Azzah Sultan, 20, has personally witnessed rampant Islamophobia since moving to America from her native Malaysia in 2013. The young Muslim artist arrived in New York City at the age of 16 to study fine arts at Parsons School of Design. Miles from her family and confronted by Americans’ largely negative view of Islam, Sultan channelled her emotions into her art.

“I use art to express my feelings and frustrations toward society,” Sultan told The Huffington Post.

For one of her most recent pieces, called “Home Sweet Home,” Sultan posted callouts on Facebook, Tumblr and Instagram inviting Muslim women around the country to donate a red, white or blue headscarf to her project. She received scarves from all over the country, she said, and stitched them together to create an American flag.

Her hope with the piece was to show that “being a Muslim does not make one any less an American,” Sultan told HuffPost.

“The act of me hand stitching these scarves together brought the different backgrounds and stories of these women into one piece,” Sultan said. “This is a testimony of coming from various backgrounds but still sharing the common idea of being a Muslim and an American.”
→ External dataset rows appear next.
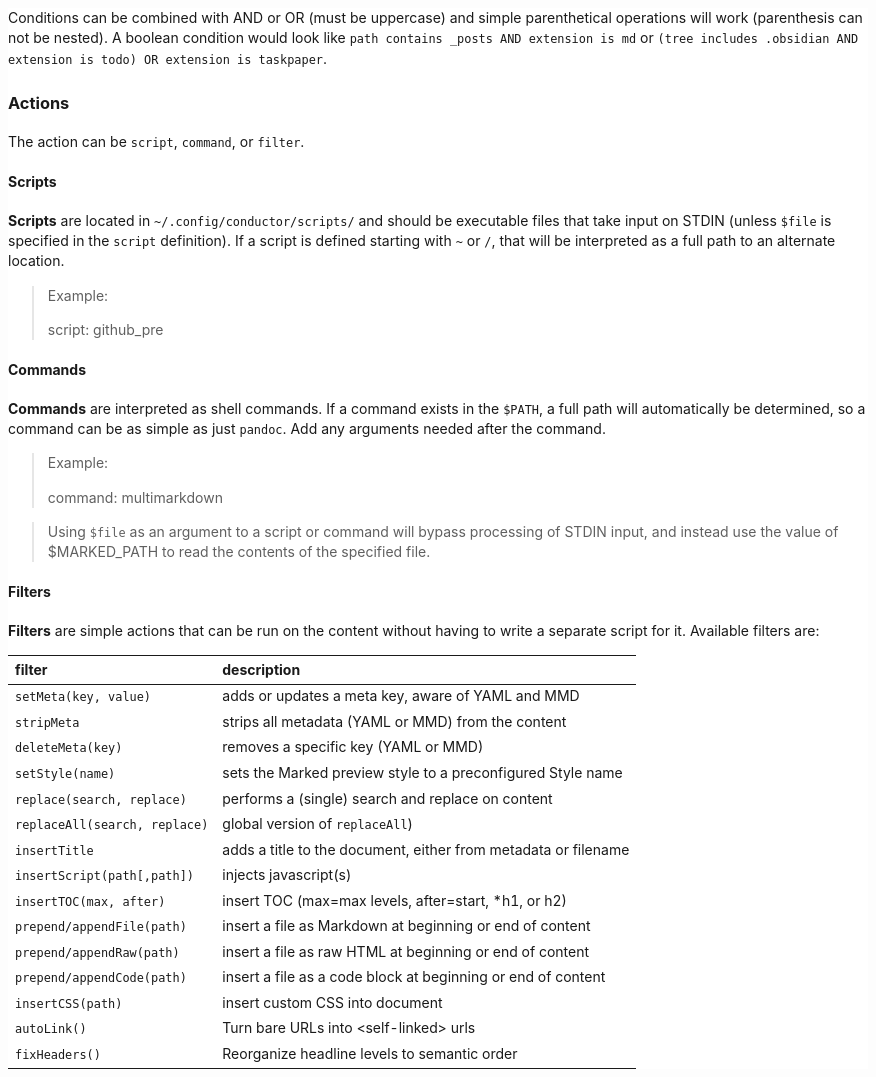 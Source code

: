 Conditions can be combined with AND or OR (must be uppercase) and simple parenthetical operations will work (parenthesis can not be nested). A boolean condition would look like `path contains _posts AND extension is md` or `(tree includes .obsidian AND extension is todo) OR extension is taskpaper`.

### Actions

The action can be `script`, `command`, or `filter`. 

#### Scripts

**Scripts** are located in `~/.config/conductor/scripts/` and should be executable files that take input on STDIN (unless `$file` is specified in the `script` definition). If a script is defined starting with `~` or `/`, that will be interpreted as a full path to an alternate location.

> Example:
> 
>    script: github_pre

#### Commands

**Commands** are interpreted as shell commands. If a command exists in the `$PATH`, a full path will automatically be determined, so a command can be as simple as just `pandoc`. Add any arguments needed after the command.

> Example:
> 
>    command: multimarkdown


> Using `$file` as an argument to a script or command will bypass processing of STDIN input, and instead use the value of $MARKED_PATH to read the contents of the specified file.

#### Filters

**Filters** are simple actions that can be run on the content without having to write a separate script for it. Available filters are:

| filter | description |
| :----  | :---------- |
| `setMeta(key, value)` | adds or updates a meta key, aware of YAML and MMD |
| `stripMeta` | strips all metadata (YAML or MMD) from the content |
| `deleteMeta(key)` | removes a specific key (YAML or MMD) |
| `setStyle(name)` | sets the Marked preview style to a preconfigured Style name |
| `replace(search, replace)` | performs a (single) search and replace on content | 
| `replaceAll(search, replace)` | global version of `replaceAll`) |
| `insertTitle` | adds a title to the document, either from metadata or filename |
| `insertScript(path[,path])` | injects javascript(s) |
| `insertTOC(max, after)` | insert TOC (max=max levels, after=start, \*h1, or h2) |
| `prepend/appendFile(path)` | insert a file as Markdown at beginning or end of content |
| `prepend/appendRaw(path)` | insert a file as raw HTML at beginning or end of content |
| `prepend/appendCode(path)` | insert a file as a code block at beginning or end of content |
| `insertCSS(path)` | insert custom CSS into document |
| `autoLink()` | Turn bare URLs into \<self-linked\> urls |
| `fixHeaders()` | Reorganize headline levels to semantic order |
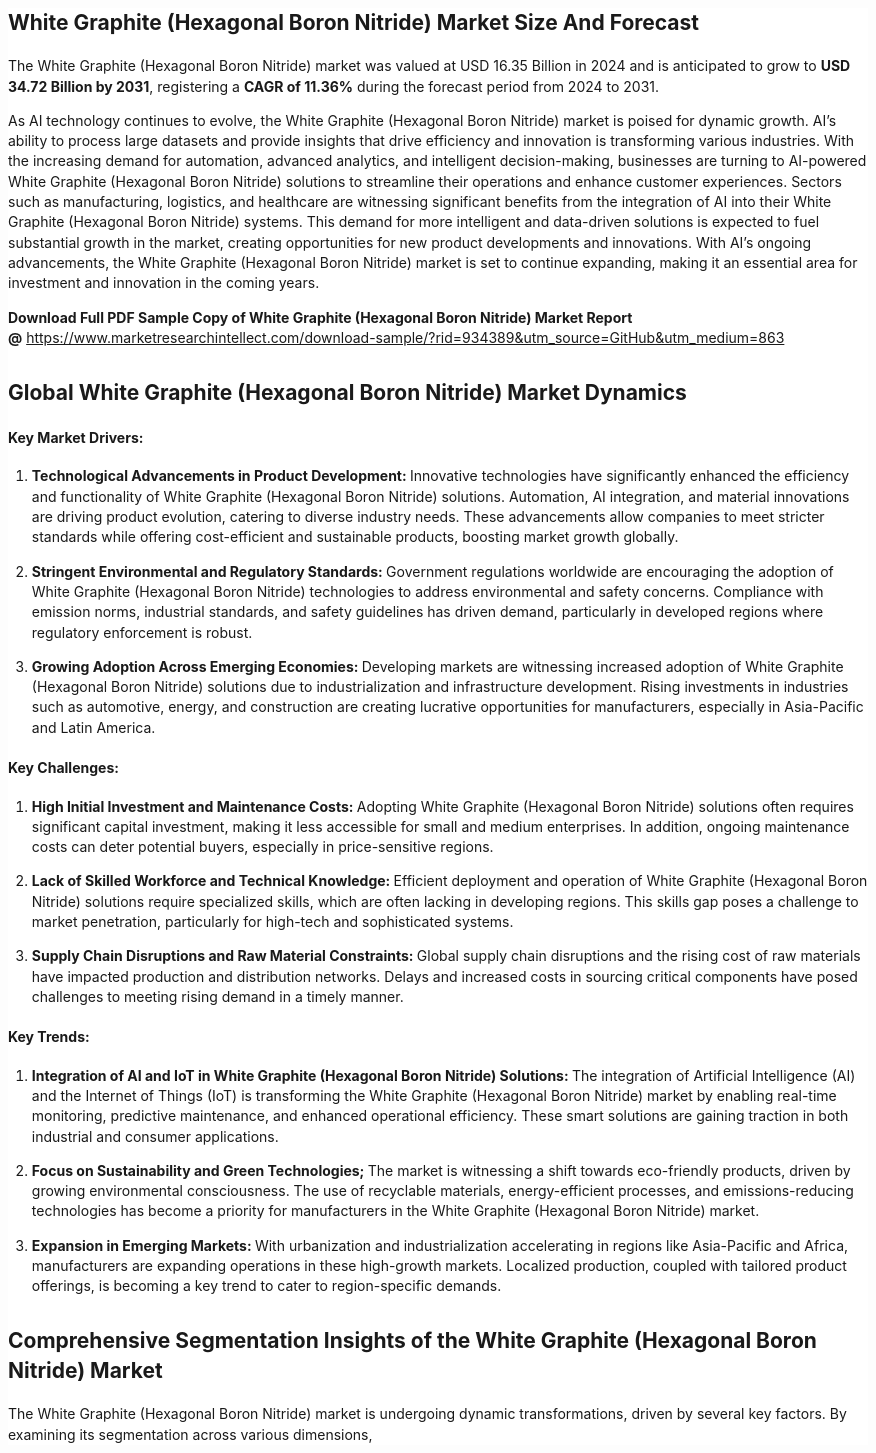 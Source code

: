<h2>White Graphite (Hexagonal Boron Nitride) Market Size And Forecast</h2><p>The White Graphite (Hexagonal Boron Nitride) market was valued at USD 16.35 Billion in 2024 and is anticipated to grow to <strong>USD 34.72 Billion by 2031</strong>, registering a <strong>CAGR of 11.36%</strong> during the forecast period from 2024 to 2031.</p><p>As AI technology continues to evolve, the White Graphite (Hexagonal Boron Nitride) market is poised for dynamic growth. AI’s ability to process large datasets and provide insights that drive efficiency and innovation is transforming various industries. With the increasing demand for automation, advanced analytics, and intelligent decision-making, businesses are turning to AI-powered White Graphite (Hexagonal Boron Nitride) solutions to streamline their operations and enhance customer experiences. Sectors such as manufacturing, logistics, and healthcare are witnessing significant benefits from the integration of AI into their White Graphite (Hexagonal Boron Nitride) systems. This demand for more intelligent and data-driven solutions is expected to fuel substantial growth in the market, creating opportunities for new product developments and innovations. With AI’s ongoing advancements, the White Graphite (Hexagonal Boron Nitride) market is set to continue expanding, making it an essential area for investment and innovation in the coming years.</p><p><strong>Download Full PDF Sample Copy of White Graphite (Hexagonal Boron Nitride) Market Report @</strong>&nbsp;<a href="https://www.marketresearchintellect.com/download-sample/?rid=934389&amp;utm_source=GitHub&amp;utm_medium=863">https://www.marketresearchintellect.com/download-sample/?rid=934389&amp;utm_source=GitHub&amp;utm_medium=863</a></p><h2>Global White Graphite (Hexagonal Boron Nitride) Market Dynamics</h2><h4><strong>Key Market Drivers:</strong></h4><ol><li><p><strong>Technological Advancements in Product Development:&nbsp;</strong>Innovative technologies have significantly enhanced the efficiency and functionality of White Graphite (Hexagonal Boron Nitride) solutions. Automation, AI integration, and material innovations are driving product evolution, catering to diverse industry needs. These advancements allow companies to meet stricter standards while offering cost-efficient and sustainable products, boosting market growth globally.</p></li><li><p><strong>Stringent Environmental and Regulatory Standards:&nbsp;</strong>Government regulations worldwide are encouraging the adoption of White Graphite (Hexagonal Boron Nitride) technologies to address environmental and safety concerns. Compliance with emission norms, industrial standards, and safety guidelines has driven demand, particularly in developed regions where regulatory enforcement is robust.</p></li><li><p><strong>Growing Adoption Across Emerging Economies:&nbsp;</strong>Developing markets are witnessing increased adoption of White Graphite (Hexagonal Boron Nitride) solutions due to industrialization and infrastructure development. Rising investments in industries such as automotive, energy, and construction are creating lucrative opportunities for manufacturers, especially in Asia-Pacific and Latin America.</p></li></ol><h4><strong>Key Challenges:</strong></h4><ol><li><p><strong>High Initial Investment and Maintenance Costs:&nbsp;</strong>Adopting White Graphite (Hexagonal Boron Nitride) solutions often requires significant capital investment, making it less accessible for small and medium enterprises. In addition, ongoing maintenance costs can deter potential buyers, especially in price-sensitive regions.</p></li><li><p><strong>Lack of Skilled Workforce and Technical Knowledge:&nbsp;</strong>Efficient deployment and operation of White Graphite (Hexagonal Boron Nitride) solutions require specialized skills, which are often lacking in developing regions. This skills gap poses a challenge to market penetration, particularly for high-tech and sophisticated systems.</p></li><li><p><strong>Supply Chain Disruptions and Raw Material Constraints:&nbsp;</strong>Global supply chain disruptions and the rising cost of raw materials have impacted production and distribution networks. Delays and increased costs in sourcing critical components have posed challenges to meeting rising demand in a timely manner.</p></li></ol><h4><strong>Key Trends:</strong></h4><ol><li><p><strong>Integration of AI and IoT in White Graphite (Hexagonal Boron Nitride) Solutions:&nbsp;</strong>The integration of Artificial Intelligence (AI) and the Internet of Things (IoT) is transforming the White Graphite (Hexagonal Boron Nitride) market by enabling real-time monitoring, predictive maintenance, and enhanced operational efficiency. These smart solutions are gaining traction in both industrial and consumer applications.</p></li><li><p><strong>Focus on Sustainability and Green Technologies;&nbsp;</strong>The market is witnessing a shift towards eco-friendly products, driven by growing environmental consciousness. The use of recyclable materials, energy-efficient processes, and emissions-reducing technologies has become a priority for manufacturers in the White Graphite (Hexagonal Boron Nitride) market.</p></li><li><p><strong>Expansion in Emerging Markets:&nbsp;</strong>With urbanization and industrialization accelerating in regions like Asia-Pacific and Africa, manufacturers are expanding operations in these high-growth markets. Localized production, coupled with tailored product offerings, is becoming a key trend to cater to region-specific demands.</p></li></ol><div class="article-main__content" data-test-id="publishing-text-block"><h2>Comprehensive Segmentation Insights of the White Graphite (Hexagonal Boron Nitride) Market</h2><p>The White Graphite (Hexagonal Boron Nitride) market is undergoing dynamic transformations, driven by several key factors. By examining its segmentation across various dimensions, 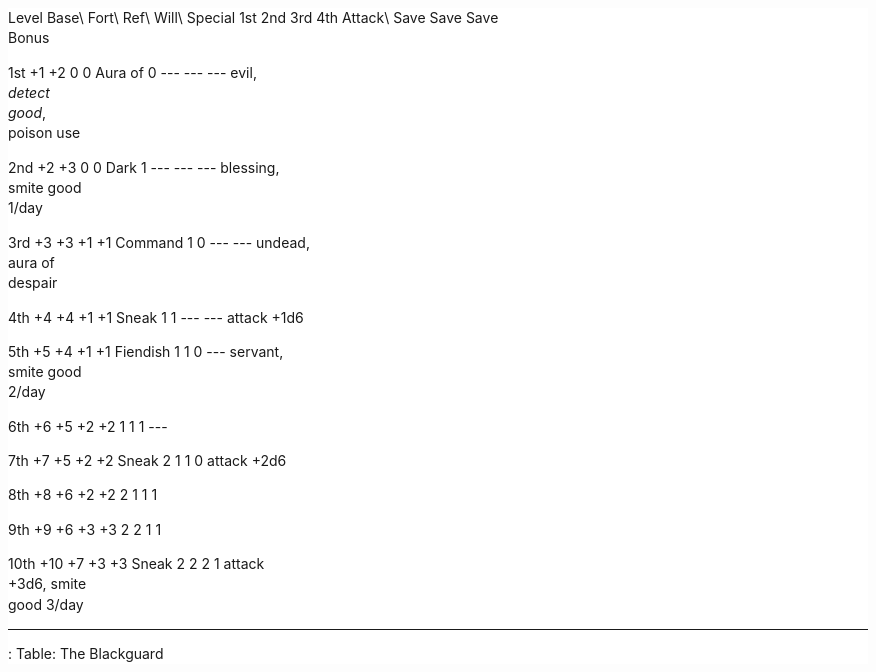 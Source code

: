   Level   Base\     Fort\   Ref\    Will\   Special                                                        1st                                                       2nd     3rd     4th
          Attack\   Save    Save    Save                                                                                                                                           
          Bonus                                                                                                                                                                    

  1st     +1        +2      0       0       Aura of                                                         0                                                        ---     ---     ---
                                            evil,                                                                                                                                  
                                            *detect                                                                                                                                
                                            good*,                                                                                                                                 
                                            poison use                                                                                                                             

  2nd     +2        +3      0       0       Dark                                                            1                                                        ---     ---     ---
                                            blessing,                                                                                                                              
                                            smite good                                                                                                                             
                                            1/day                                                                                                                                  

  3rd     +3        +3      +1      +1      Command                                                         1                                                         0      ---     ---
                                            undead,                                                                                                                                
                                            aura of                                                                                                                                
                                            despair                                                                                                                                

  4th     +4        +4      +1      +1      Sneak                                                           1                                                         1      ---     ---
                                            attack +1d6                                                                                                                            

  5th     +5        +4      +1      +1      Fiendish                                                        1                                                         1       0      ---
                                            servant,                                                                                                                               
                                            smite good                                                                                                                             
                                            2/day                                                                                                                                  

  6th     +6        +5      +2      +2                                                                      1                                                         1       1      ---

  7th     +7        +5      +2      +2      Sneak                                                           2                                                         1       1       0
                                            attack +2d6                                                                                                                            

  8th     +8        +6      +2      +2                                                                      2                                                         1       1       1

  9th     +9        +6      +3      +3                                                                      2                                                         2       1       1

  10th    +10       +7      +3      +3      Sneak                                                           2                                                         2       2       1
                                            attack                                                                                                                                 
                                            +3d6, smite                                                                                                                            
                                            good 3/day                                                                                                                             
  ------- --------- ------- ------- ------- ----------- ---------------------------------------------------------------------------------------------------------- ------- ------- -------

  : Table: The Blackguard
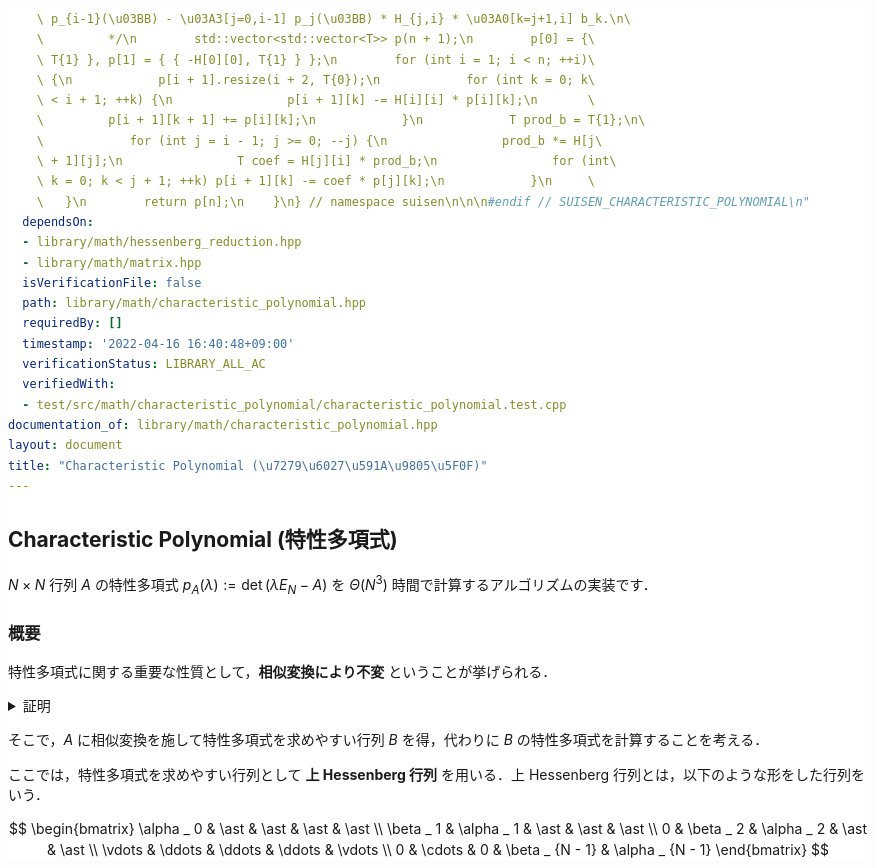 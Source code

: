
```yaml
    \ p_{i-1}(\u03BB) - \u03A3[j=0,i-1] p_j(\u03BB) * H_{j,i} * \u03A0[k=j+1,i] b_k.\n\
    \         */\n        std::vector<std::vector<T>> p(n + 1);\n        p[0] = {\
    \ T{1} }, p[1] = { { -H[0][0], T{1} } };\n        for (int i = 1; i < n; ++i)\
    \ {\n            p[i + 1].resize(i + 2, T{0});\n            for (int k = 0; k\
    \ < i + 1; ++k) {\n                p[i + 1][k] -= H[i][i] * p[i][k];\n       \
    \         p[i + 1][k + 1] += p[i][k];\n            }\n            T prod_b = T{1};\n\
    \            for (int j = i - 1; j >= 0; --j) {\n                prod_b *= H[j\
    \ + 1][j];\n                T coef = H[j][i] * prod_b;\n                for (int\
    \ k = 0; k < j + 1; ++k) p[i + 1][k] -= coef * p[j][k];\n            }\n     \
    \   }\n        return p[n];\n    }\n} // namespace suisen\n\n\n#endif // SUISEN_CHARACTERISTIC_POLYNOMIAL\n"
  dependsOn:
  - library/math/hessenberg_reduction.hpp
  - library/math/matrix.hpp
  isVerificationFile: false
  path: library/math/characteristic_polynomial.hpp
  requiredBy: []
  timestamp: '2022-04-16 16:40:48+09:00'
  verificationStatus: LIBRARY_ALL_AC
  verifiedWith:
  - test/src/math/characteristic_polynomial/characteristic_polynomial.test.cpp
documentation_of: library/math/characteristic_polynomial.hpp
layout: document
title: "Characteristic Polynomial (\u7279\u6027\u591A\u9805\u5F0F)"
---
```


## Characteristic Polynomial (特性多項式)

$N\times N$ 行列 $A$ の特性多項式 $p_A(\lambda) := \det(\lambda E _ N - A)$ を $\Theta(N ^ 3)$ 時間で計算するアルゴリズムの実装です．

### 概要

特性多項式に関する重要な性質として，__相似変換により不変__ ということが挙げられる．

<details><summary>証明</summary></details>

そこで，$A$ に相似変換を施して特性多項式を求めやすい行列 $B$ を得，代わりに $B$ の特性多項式を計算することを考える．

ここでは，特性多項式を求めやすい行列として __上 Hessenberg 行列__ を用いる．上 Hessenberg 行列とは，以下のような形をした行列をいう．

$$
\begin{bmatrix}
\alpha _ 0 & \ast & \ast & \ast & \ast \\
\beta _ 1  & \alpha _ 1 & \ast & \ast & \ast \\
0 & \beta _ 2 & \alpha _ 2 & \ast & \ast \\
\vdots & \ddots & \ddots & \ddots & \vdots \\
0 & \cdots & 0 & \beta _ {N - 1} & \alpha _ {N - 1}
\end{bmatrix}
$$
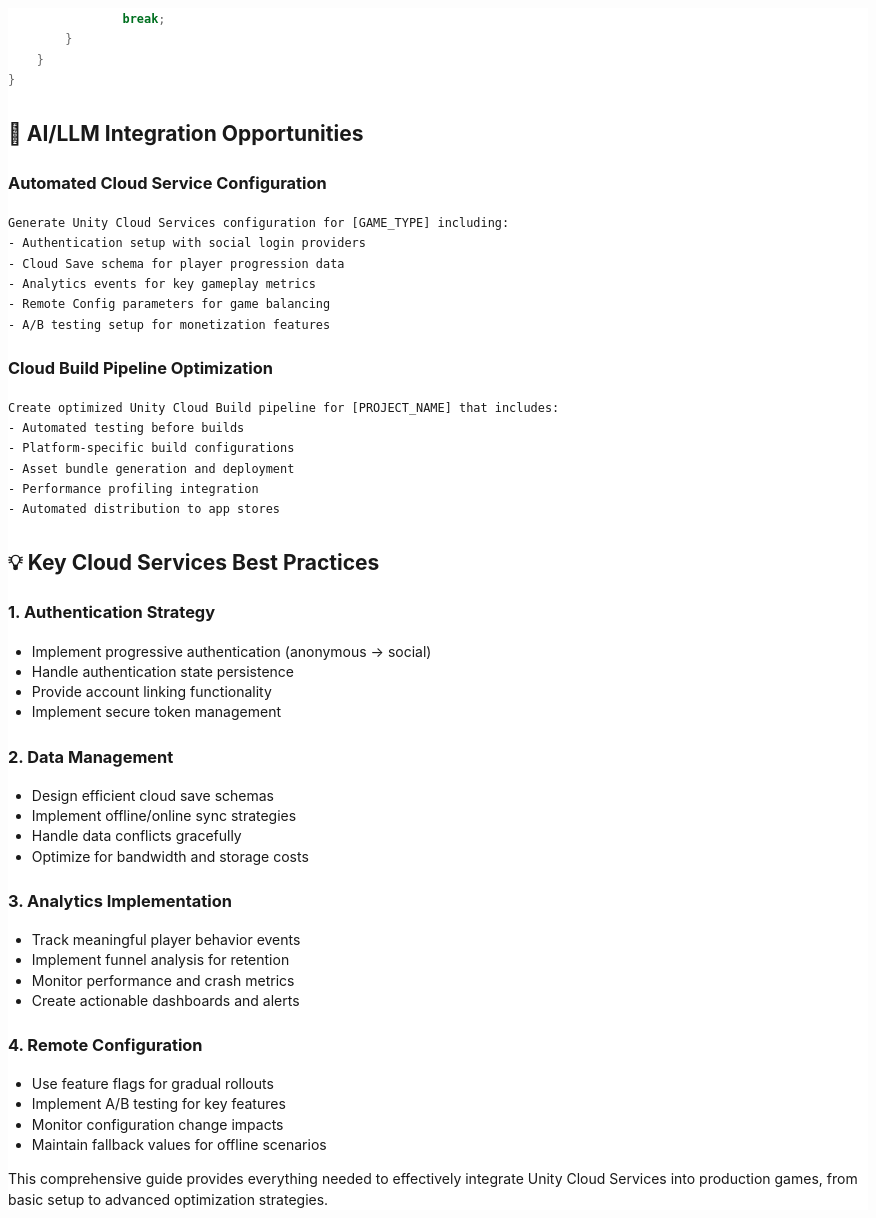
 ```csharp
                break;
        }
    }
}
```

## 🚀 AI/LLM Integration Opportunities

### Automated Cloud Service Configuration
```prompt
Generate Unity Cloud Services configuration for [GAME_TYPE] including:
- Authentication setup with social login providers
- Cloud Save schema for player progression data
- Analytics events for key gameplay metrics
- Remote Config parameters for game balancing
- A/B testing setup for monetization features
```

### Cloud Build Pipeline Optimization
```prompt
Create optimized Unity Cloud Build pipeline for [PROJECT_NAME] that includes:
- Automated testing before builds
- Platform-specific build configurations
- Asset bundle generation and deployment
- Performance profiling integration
- Automated distribution to app stores
```

## 💡 Key Cloud Services Best Practices

### 1. Authentication Strategy
- Implement progressive authentication (anonymous → social)
- Handle authentication state persistence
- Provide account linking functionality
- Implement secure token management

### 2. Data Management
- Design efficient cloud save schemas
- Implement offline/online sync strategies
- Handle data conflicts gracefully
- Optimize for bandwidth and storage costs

### 3. Analytics Implementation
- Track meaningful player behavior events
- Implement funnel analysis for retention
- Monitor performance and crash metrics
- Create actionable dashboards and alerts

### 4. Remote Configuration
- Use feature flags for gradual rollouts
- Implement A/B testing for key features
- Monitor configuration change impacts
- Maintain fallback values for offline scenarios

This comprehensive guide provides everything needed to effectively integrate Unity Cloud Services into production games, from basic setup to advanced optimization strategies.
Much of Sultan’s work focuses on this intersection of identity for Muslim women. The media, and society at large, she believes, misrepresents Muslim women and labels them “as oppressed, naive, traditional, backward thinking, submissive, and the list goes on.”

Her 2014 series”Am I Modern Now?” plays with these unfair labels by challenging the assumption that Muslim women, and particularly those who wear the hijab, are stuck in a bygone era.

For the three paintings that make up the series, Sultan borrowed styles from three famous Western modern artists — Roy Lichtenstein, Jasper John and Andy Warhol — to demonstrate “how absurd it is to tell a Muslim woman that she is only modern if she adopts Western ideals,” Sultan told HuffPost.

"Am I Modern Now?" asks viewers to question their assumptions about Muslim women.

“Am I Modern Now?” asks viewers to question their assumptions about Muslim women.

Sultan dove further into the identities of Muslim women with her photographic series, “We Are Not The Same,” which celebrates the diversity of their experiences and expressions. The project aims, as Sultan described on her website, to show that “although [Muslim women] do share the same faith we have our own interests, personalities, cultures, styles and hobbies.”

Sultan will graduate from Parsons this spring and said she hopes to continue exhibiting her art before going on to graduate school.

“My ultimate goal, insha’Allah, is to own a gallery space where I can work with other Muslim and like-minded artists to create an environment where we can express ourselves through art,” Sultan said.